> **Task to complete**
Write out each record below exactly, without pictures.

▼▼▼

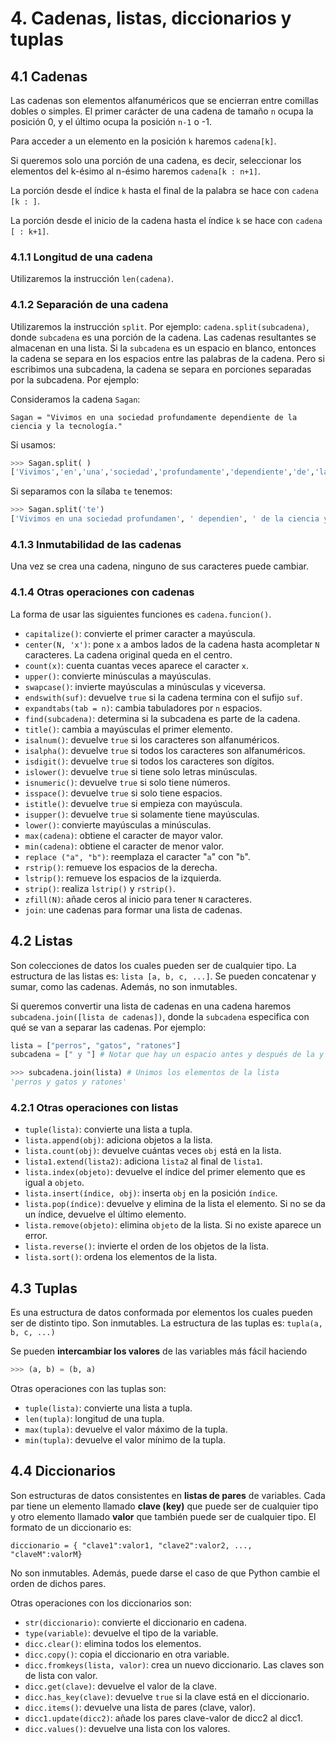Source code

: # 4. Cadenas, listas, diccionarios y tuplas
## 4.1 Cadenas
Las cadenas son elementos alfanuméricos que se encierran entre comillas dobles o simples. El primer carácter de una cadena de tamaño `n` ocupa la posición 0, y el último ocupa la posición `n-1` o -1.

Para acceder a un elemento en la posición `k` haremos `cadena[k]`.

Si queremos solo una porción de una cadena, es decir, seleccionar los elementos del k-ésimo al n-ésimo haremos `cadena[k : n+1]`.

La porción desde el índice `k` hasta el final de la palabra se hace con `cadena [k : ]`.

La porción desde el inicio de la cadena hasta el índice `k` se hace con `cadena [ : k+1]`.

### 4.1.1 Longitud de una cadena
Utilizaremos la instrucción `len(cadena)`.

### 4.1.2 Separación de una cadena
Utilizaremos la instrucción `split`. Por ejemplo: `cadena.split(subcadena)`, donde `subcadena` es una porción de la cadena. Las cadenas resultantes se almacenan en una lista. Si la `subcadena` es un espacio en blanco, entonces la cadena se separa en los espacios entre las palabras de la cadena. Pero si escribimos una subcadena, la cadena se separa en porciones separadas por la subcadena. Por ejemplo:

Consideramos la cadena `Sagan`:

`Sagan = "Vivimos en una sociedad profundamente dependiente de la ciencia y la tecnología."`

Si usamos:

```py
>>> Sagan.split( )
['Vivimos','en','una','sociedad','profundamente','dependiente','de','la','ciencia','y','la','tecnología']
```

Si separamos con la sílaba `te` tenemos:

```py
>>> Sagan.split('te')
['Vivimos en una sociedad profundamen', ' dependien', ' de la ciencia y la ', 'cnología.']
```

### 4.1.3 Inmutabilidad de las cadenas
Una vez se crea una cadena, ninguno de sus caracteres puede cambiar.

### 4.1.4 Otras operaciones con cadenas
La forma de usar las siguientes funciones es `cadena.funcion()`.

- `capitalize()`: convierte el primer caracter a mayúscula.
- `center(N, 'x')`: pone `x` a ambos lados de la cadena hasta acompletar `N` caracteres. La cadena original queda en el centro.
- `count(x)`: cuenta cuantas veces aparece el caracter `x`.
- `upper()`: convierte minúsculas a mayúsculas.
- `swapcase()`: invierte mayúsculas a minúsculas y viceversa.
- `endswith(suf)`: devuelve `true` si la cadena termina con el sufijo `suf`.
- `expandtabs(tab = n)`: cambia tabuladores por `n` espacios.
- `find(subcadena)`: determina si la subcadena es parte de la cadena.
- `title()`: cambia a mayúsculas el primer elemento.
- `isalnum()`: devuelve `true` si los caracteres son alfanuméricos.
- `isalpha()`: devuelve `true` si todos los caracteres son alfanuméricos.
- `isdigit()`: devuelve `true` si todos los caracteres son dígitos.
- `islower()`: devuelve `true` si tiene solo letras minúsculas.
- `isnumeric()`: devuelve `true` si solo tiene números.
- `isspace()`: devuelve `true` si solo tiene espacios.
- `istitle()`: devuelve `true` si empieza con mayúscula.
- `isupper()`: devuelve `true` si solamente tiene mayúsculas.
- `lower()`: convierte mayúsculas a minúsculas.
- `max(cadena)`: obtiene el caracter de mayor valor.
- `min(cadena)`: obtiene el caracter de menor valor.
- `replace ("a", "b")`: reemplaza el caracter "`a`" con "`b`".
- `rstrip()`: remueve los espacios de la derecha.
- `lstrip()`: remueve los espacios de la izquierda.
- `strip()`: realiza `lstrip()` y `rstrip()`.
- `zfill(N)`: añade ceros al inicio para tener `N` caracteres.
- `join`: une cadenas para formar una lista de cadenas.

## 4.2 Listas
Son colecciones de datos los cuales pueden ser de cualquier tipo. La estructura de las listas es: `lista [a, b, c, ...]`. Se pueden concatenar y sumar, como las cadenas. Además, no son inmutables.

Si queremos convertir una lista de cadenas en una cadena haremos `subcadena.join([lista de cadenas])`, donde la `subcadena` especifica con qué se van a separar las cadenas. Por ejemplo:

```py
lista = ["perros", "gatos", "ratones"]
subcadena = [" y "] # Notar que hay un espacio antes y después de la y

>>> subcadena.join(lista) # Unimos los elementos de la lista
'perros y gatos y ratones'
```

### 4.2.1 Otras operaciones con listas
- `tuple(lista)`: convierte una lista a tupla.
- `lista.append(obj)`: adiciona objetos a la lista.
- `lista.count(obj)`: devuelve cuántas veces `obj` está en la lista.
- `lista1.extend(lista2)`: adiciona `lista2` al final de `lista1`.
- `lista.index(objeto)`: devuelve el índice del primer elemento que es igual a `objeto`.
- `lista.insert(índice, obj)`: inserta `obj` en la posición `índice`.
- `lista.pop(índice)`: devuelve y elimina de la lista el elemento. Si no se da un índice, devuelve el último elemento.
- `lista.remove(objeto)`: elimina `objeto` de la lista. Si no existe aparece un error.
- `lista.reverse()`: invierte el orden de los objetos de la lista.
- `lista.sort()`: ordena los elementos de la lista.

## 4.3 Tuplas
Es una estructura de datos conformada por elementos los cuales pueden ser de distinto tipo. Son inmutables. La estructura de las tuplas es: `tupla(a, b, c, ...)`

Se pueden **intercambiar los valores** de las variables más fácil haciendo
```py
>>> (a, b) = (b, a)
```

Otras operaciones con las tuplas son:
- `tuple(lista)`: convierte una lista a tupla.
- `len(tupla)`: longitud de una tupla.
- `max(tupla)`: devuelve el valor máximo de la tupla.
- `min(tupla)`: devuelve el valor mínimo de la tupla.

## 4.4 Diccionarios
Son estructuras de datos consistentes en **listas de pares** de variables. Cada par tiene un elemento llamado **clave (key)** que puede ser de cualquier tipo y otro elemento llamado **valor** que también puede ser de cualquier tipo. El formato de un diccionario es:

`diccionario = { "clave1":valor1, "clave2":valor2, ..., "claveM":valorM}`

No son inmutables. Además, puede darse el caso de que Python cambie el orden de dichos pares.

Otras operaciones con los diccionarios son:
- `str(diccionario)`: convierte el diccionario en cadena.
- `type(variable)`: devuelve el tipo de la variable.
- `dicc.clear()`: elimina todos los elementos.
- `dicc.copy()`: copia el diccionario en otra variable.
- `dicc.fromkeys(lista, valor)`: crea un nuevo diccionario. Las claves son de lista con valor.
- `dicc.get(clave)`: devuelve el valor de la clave.
- `dicc.has_key(clave)`: devuelve `true` si la clave está en el diccionario.
- `dicc.items()`: devuelve una lista de pares (clave, valor).
- `dicc1.update(dicc2)`: añade los pares clave-valor de dicc2 al dicc1.
- `dicc.values()`: devuelve una lista con los valores.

▲▲▲

> **Your solution**
Source code

: # 4. Cadenas, listas, diccionarios y tuplas
## 4.1 Cadenas
Las cadenas son elementos alfanuméricos que se encierran entre comillas dobles o simples. El primer carácter de una cadena de tamaño `n` ocupa la posición 0, y el último ocupa la posición `n-1` o -1.

Para acceder a un elemento en la posición `k` haremos `cadena[k]`.

Si queremos solo una porción de una cadena, es decir, seleccionar los elementos del k-ésimo al n-ésimo haremos `cadena[k : n+1]`.

La porción desde el índice `k` hasta el final de la palabra se hace con `cadena [k : ]`.

La porción desde el inicio de la cadena hasta el índice `k` se hace con `cadena [ : k+1]`.

### 4.1.1 Longitud de una cadena
Utilizaremos la instrucción `len(cadena)`.

### 4.1.2 Separación de una cadena
Utilizaremos la instrucción `split`. Por ejemplo: `cadena.split(subcadena)`, donde `subcadena` es una porción de la cadena. Las cadenas resultantes se almacenan en una lista. Si la `subcadena` es un espacio en blanco, entonces la cadena se separa en los espacios entre las palabras de la cadena. Pero si escribimos una subcadena, la cadena se separa en porciones separadas por la subcadena. Por ejemplo:

Consideramos la cadena `Sagan`:

`Sagan = "Vivimos en una sociedad profundamente dependiente de la ciencia y la tecnología."`

Si usamos:

```py
>>> Sagan.split( )
['Vivimos','en','una','sociedad','profundamente','dependiente','de','la','ciencia','y','la','tecnología']
```

Si separamos con la sílaba `te` tenemos:

```py
>>> Sagan.split('te')
['Vivimos en una sociedad profundamen', ' dependien', ' de la ciencia y la ', 'cnología.']
```

### 4.1.3 Inmutabilidad de las cadenas
Una vez se crea una cadena, ninguno de sus caracteres puede cambiar.

### 4.1.4 Otras operaciones con cadenas
La forma de usar las siguientes funciones es `cadena.funcion()`.

- `capitalize()`: convierte el primer caracter a mayúscula.
- `center(N, 'x')`: pone `x` a ambos lados de la cadena hasta acompletar `N` caracteres. La cadena original queda en el centro.
- `count(x)`: cuenta cuantas veces aparece el caracter `x`.
- `upper()`: convierte minúsculas a mayúsculas.
- `swapcase()`: invierte mayúsculas a minúsculas y viceversa.
- `endswith(suf)`: devuelve `true` si la cadena termina con el sufijo `suf`.
- `expandtabs(tab = n)`: cambia tabuladores por `n` espacios.
- `find(subcadena)`: determina si la subcadena es parte de la cadena.
- `title()`: cambia a mayúsculas el primer elemento.
- `isalnum()`: devuelve `true` si los caracteres son alfanuméricos.
- `isalpha()`: devuelve `true` si todos los caracteres son alfanuméricos.
- `isdigit()`: devuelve `true` si todos los caracteres son dígitos.
- `islower()`: devuelve `true` si tiene solo letras minúsculas.
- `isnumeric()`: devuelve `true` si solo tiene números.
- `isspace()`: devuelve `true` si solo tiene espacios.
- `istitle()`: devuelve `true` si empieza con mayúscula.
- `isupper()`: devuelve `true` si solamente tiene mayúsculas.
- `lower()`: convierte mayúsculas a minúsculas.
- `max(cadena)`: obtiene el caracter de mayor valor.
- `min(cadena)`: obtiene el caracter de menor valor.
- `replace ("a", "b")`: reemplaza el caracter "`a`" con "`b`".
- `rstrip()`: remueve los espacios de la derecha.
- `lstrip()`: remueve los espacios de la izquierda.
- `strip()`: realiza `lstrip()` y `rstrip()`.
- `zfill(N)`: añade ceros al inicio para tener `N` caracteres.
- `join`: une cadenas para formar una lista de cadenas.

## 4.2 Listas
Son colecciones de datos los cuales pueden ser de cualquier tipo. La estructura de las listas es: `lista [a, b, c, ...]`. Se pueden concatenar y sumar, como las cadenas. Además, no son inmutables.

Si queremos convertir una lista de cadenas en una cadena haremos `subcadena.join([lista de cadenas])`, donde la `subcadena` especifica con qué se van a separar las cadenas. Por ejemplo:

```py
lista = ["perros", "gatos", "ratones"]
subcadena = [" y "] # Notar que hay un espacio antes y después de la y

>>> subcadena.join(lista) # Unimos los elementos de la lista
'perros y gatos y ratones'
```

### 4.2.1 Otras operaciones con listas
- `tuple(lista)`: convierte una lista a tupla.
- `lista.append(obj)`: adiciona objetos a la lista.
- `lista.count(obj)`: devuelve cuántas veces `obj` está en la lista.
- `lista1.extend(lista2)`: adiciona `lista2` al final de `lista1`.
- `lista.index(objeto)`: devuelve el índice del primer elemento que es igual a `objeto`.
- `lista.insert(índice, obj)`: inserta `obj` en la posición `índice`.
- `lista.pop(índice)`: devuelve y elimina de la lista el elemento. Si no se da un índice, devuelve el último elemento.
- `lista.remove(objeto)`: elimina `objeto` de la lista. Si no existe aparece un error.
- `lista.reverse()`: invierte el orden de los objetos de la lista.
- `lista.sort()`: ordena los elementos de la lista.

## 4.3 Tuplas
Es una estructura de datos conformada por elementos los cuales pueden ser de distinto tipo. Son inmutables. La estructura de las tuplas es: `tupla(a, b, c, ...)`

Se pueden **intercambiar los valores** de las variables más fácil haciendo
```py
>>> (a, b) = (b, a)
```

Otras operaciones con las tuplas son:
- `tuple(lista)`: convierte una lista a tupla.
- `len(tupla)`: longitud de una tupla.
- `max(tupla)`: devuelve el valor máximo de la tupla.
- `min(tupla)`: devuelve el valor mínimo de la tupla.

## 4.4 Diccionarios
Son estructuras de datos consistentes en **listas de pares** de variables. Cada par tiene un elemento llamado **clave (key)** que puede ser de cualquier tipo y otro elemento llamado **valor** que también puede ser de cualquier tipo. El formato de un diccionario es:

`diccionario = { "clave1":valor1, "clave2":valor2, ..., "claveM":valorM}`

No son inmutables. Además, puede darse el caso de que Python cambie el orden de dichos pares.

Otras operaciones con los diccionarios son:
- `str(diccionario)`: convierte el diccionario en cadena.
- `type(variable)`: devuelve el tipo de la variable.
- `dicc.clear()`: elimina todos los elementos.
- `dicc.copy()`: copia el diccionario en otra variable.
- `dicc.fromkeys(lista, valor)`: crea un nuevo diccionario. Las claves son de lista con valor.
- `dicc.get(clave)`: devuelve el valor de la clave.
- `dicc.has_key(clave)`: devuelve `true` si la clave está en el diccionario.
- `dicc.items()`: devuelve una lista de pares (clave, valor).
- `dicc1.update(dicc2)`: añade los pares clave-valor de dicc2 al dicc1.
- `dicc.values()`: devuelve una lista con los valores.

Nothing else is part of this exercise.